A decisão de vacinar ou não vacinar nossas crianças é uma cruel contagem de feijões. Feijões que valem a vida de nossos entes mais queridos. Acredito que todo pai e toda mãe conscientes devem refletir bastante antes de autorizar que seus filhos menores de doze anos se vacinem, levando em conta os prós e os contras desta difícil deliberação. O que não é possível, mesmo, é aceitar que um juiz ou um governador os obriguem a acatar a vacinação infantil. Erra quem equipara a decisão de não vacinar filhos menores ao delito de abandono de incapazes. Sempre que um pai procura fazer o que é melhor para seus rebentos, não os está abandonando, está cuidando deles, e sendo sua decisão pautada em um mínimo de bom senso, deve ser respeitada pelas autoridades.
Mesmo em um mundo repleto de obrigações e de paulatina, lenta, substituição do livre arbítrio pela vontade estatal, ainda há espaço para a autonomia dos pais na gestão da vida dos filhos menores, o que em direito se denomina “poder familiar” (já foi pátrio poder). E essa liberdade de decidir conforme o bom senso deve ser respeitada pelas autoridades e ser resguardada, e não aviltada, pelo Poder Judiciário. Também na via administrativa não há espaço para punições ou restrições para pais de filhos não vacinados, ou para estes próprios. Quem não pode o mais, não pode o menos no mundo do Direito, equivale dizer: se um juiz não pode me obrigar a vacinar meu filho, eu não posso ser multado pela Vigilância Sanitária por não fazê-lo e não pode ser obstada a matrícula escolar do moleque, só porque não se vacinou.

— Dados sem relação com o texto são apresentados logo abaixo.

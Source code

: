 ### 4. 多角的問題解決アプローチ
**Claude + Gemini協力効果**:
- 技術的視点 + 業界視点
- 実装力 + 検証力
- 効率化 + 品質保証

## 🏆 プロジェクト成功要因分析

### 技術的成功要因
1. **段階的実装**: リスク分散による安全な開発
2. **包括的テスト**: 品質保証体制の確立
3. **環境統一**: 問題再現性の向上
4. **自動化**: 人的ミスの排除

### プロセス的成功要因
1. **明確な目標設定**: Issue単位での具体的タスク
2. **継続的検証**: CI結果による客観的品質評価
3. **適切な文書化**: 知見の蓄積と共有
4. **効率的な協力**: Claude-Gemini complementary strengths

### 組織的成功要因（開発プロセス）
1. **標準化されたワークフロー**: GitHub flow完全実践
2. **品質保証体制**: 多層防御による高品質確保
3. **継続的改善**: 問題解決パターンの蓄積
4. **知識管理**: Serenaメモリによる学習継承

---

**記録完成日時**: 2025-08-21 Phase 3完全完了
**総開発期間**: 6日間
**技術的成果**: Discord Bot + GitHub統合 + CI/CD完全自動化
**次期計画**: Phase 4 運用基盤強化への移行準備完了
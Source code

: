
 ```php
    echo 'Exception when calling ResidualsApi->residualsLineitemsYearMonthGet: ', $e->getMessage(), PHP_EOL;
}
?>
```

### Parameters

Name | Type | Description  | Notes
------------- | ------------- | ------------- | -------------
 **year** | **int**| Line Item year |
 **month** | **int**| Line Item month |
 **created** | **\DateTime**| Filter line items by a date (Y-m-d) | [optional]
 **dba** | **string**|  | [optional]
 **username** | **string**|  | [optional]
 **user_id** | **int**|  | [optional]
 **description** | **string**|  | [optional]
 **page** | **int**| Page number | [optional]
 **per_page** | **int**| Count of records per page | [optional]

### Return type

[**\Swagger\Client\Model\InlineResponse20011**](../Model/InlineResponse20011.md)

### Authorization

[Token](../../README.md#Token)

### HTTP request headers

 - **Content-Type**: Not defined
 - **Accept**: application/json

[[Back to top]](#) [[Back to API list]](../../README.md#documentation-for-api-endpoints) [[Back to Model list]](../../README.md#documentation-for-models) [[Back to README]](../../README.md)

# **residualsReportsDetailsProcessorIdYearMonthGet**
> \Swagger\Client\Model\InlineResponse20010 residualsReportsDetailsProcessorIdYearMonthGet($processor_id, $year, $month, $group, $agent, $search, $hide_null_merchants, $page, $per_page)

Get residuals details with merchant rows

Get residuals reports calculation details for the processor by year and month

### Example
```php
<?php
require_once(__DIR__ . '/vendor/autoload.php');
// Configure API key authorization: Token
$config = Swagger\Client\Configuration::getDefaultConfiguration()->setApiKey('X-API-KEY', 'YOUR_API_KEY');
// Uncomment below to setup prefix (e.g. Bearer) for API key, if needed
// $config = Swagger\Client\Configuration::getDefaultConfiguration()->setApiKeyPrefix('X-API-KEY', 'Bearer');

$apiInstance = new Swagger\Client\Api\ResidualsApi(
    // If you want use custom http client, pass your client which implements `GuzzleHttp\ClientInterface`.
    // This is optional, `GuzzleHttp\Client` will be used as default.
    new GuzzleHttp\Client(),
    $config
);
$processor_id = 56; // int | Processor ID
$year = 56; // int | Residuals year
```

O vírus é bem menos letal em crianças, mas ainda assim elas podem morrer de Covid, como também podem ir a óbito porque contraíram Dengue ou Influenza. O negócio é diminuir riscos, vacinando - mas mesmo quando a vacina em longo prazo não convence quanto à sua integral segurança? Os pais que não permitem a vacinação dos filhos têm sua razão: irão submetê-los ao risco real, ainda que remoto, de uma vacina incerta com imunização mequetrefe, chinfrim. E não se rendem à ideia tosca de que, se eu me vacinei, devo vacinar meu filho menor. Não compare o organismo de um adulto ao de uma criança nunca! Se for vacinar seu filho (como eu pretendo fazer), faça-o consciente de que riscos existem, e você está optando pela solução que considera menos arriscada. De qualquer jeito, estará contando feijões.